= Covering force =

Military force

A covering force is a military force tasked with operating in conjunction with a larger force, with the role of providing a strong protective outpost line (including operating in advance of the main force), searching for and attacking enemy forces or defending the main force from attack.

The United States Army field manual "FM 3-90.6 Brigade Combat Team" provides the following definition of the role of a covering force:

A covering force is a self-contained force capable of operating independently of the main body, unlike a screening or guard force. A covering force, or portions of it, often becomes decisively engaged with enemy forces. Therefore, the covering force must have sufficient combat power to engage the enemy and accomplish its mission. A covering force develops the situation earlier than a screen or a guard force. It fights longer and more often and defeats larger enemy forces.

...

A covering force accomplishes all the tasks of screening and guard forces.

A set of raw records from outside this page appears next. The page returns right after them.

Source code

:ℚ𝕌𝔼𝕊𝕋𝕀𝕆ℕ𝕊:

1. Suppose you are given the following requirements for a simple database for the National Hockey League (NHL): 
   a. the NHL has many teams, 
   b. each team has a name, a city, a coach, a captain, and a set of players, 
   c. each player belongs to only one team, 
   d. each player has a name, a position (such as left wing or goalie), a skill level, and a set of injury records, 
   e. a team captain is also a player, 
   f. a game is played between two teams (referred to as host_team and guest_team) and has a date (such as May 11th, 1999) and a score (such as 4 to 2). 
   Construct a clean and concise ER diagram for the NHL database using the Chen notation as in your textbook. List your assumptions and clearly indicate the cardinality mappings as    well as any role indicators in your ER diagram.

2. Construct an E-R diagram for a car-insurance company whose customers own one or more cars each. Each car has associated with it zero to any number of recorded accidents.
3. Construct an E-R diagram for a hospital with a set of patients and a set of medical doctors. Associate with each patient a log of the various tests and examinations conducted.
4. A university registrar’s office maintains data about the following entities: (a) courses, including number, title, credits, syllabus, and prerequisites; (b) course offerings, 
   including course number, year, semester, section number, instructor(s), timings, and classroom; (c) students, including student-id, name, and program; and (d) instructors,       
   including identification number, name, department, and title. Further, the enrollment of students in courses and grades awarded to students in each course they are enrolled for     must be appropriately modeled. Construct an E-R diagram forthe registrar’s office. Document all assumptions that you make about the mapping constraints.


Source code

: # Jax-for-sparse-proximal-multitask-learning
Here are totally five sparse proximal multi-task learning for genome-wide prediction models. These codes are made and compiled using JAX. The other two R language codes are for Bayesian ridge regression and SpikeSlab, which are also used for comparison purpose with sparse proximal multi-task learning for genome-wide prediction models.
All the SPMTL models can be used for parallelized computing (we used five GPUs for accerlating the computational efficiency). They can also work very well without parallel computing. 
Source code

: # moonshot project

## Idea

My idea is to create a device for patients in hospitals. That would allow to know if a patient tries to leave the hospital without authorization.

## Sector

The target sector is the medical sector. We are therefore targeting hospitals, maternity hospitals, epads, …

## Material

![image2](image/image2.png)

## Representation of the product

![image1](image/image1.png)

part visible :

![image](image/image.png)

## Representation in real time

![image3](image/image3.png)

A covering force for a stationary force performs a defensive mission, while a covering force for a moving force generally conducts offensive actions. A covering force usually operates forward of the main body in the offense or defense, or to the rear for a retrograde operation. Unusual circumstances could dictate a flank covering force, but this is usually a screen or guard mission. An offensive covering force seizes the initiative early for the main body commander enabling him to attack decisively. When the main body commander perceives a significant enemy to one of his flanks, he usually establishes a flank covering force. That force conducts its mission in much the same way as a flank guard performs its mission. The main differences between the two missions are the scope of operations and the distance the covering force operates away from the main body.

During World War II, the main body of the British Home Fleet regularly sortied into the Norwegian Sea and provided a heavy covering force to protect Arctic convoys from attack by German warships stationed in occupied Norway. The Battle of Driniumor River is also an example of a covering force action.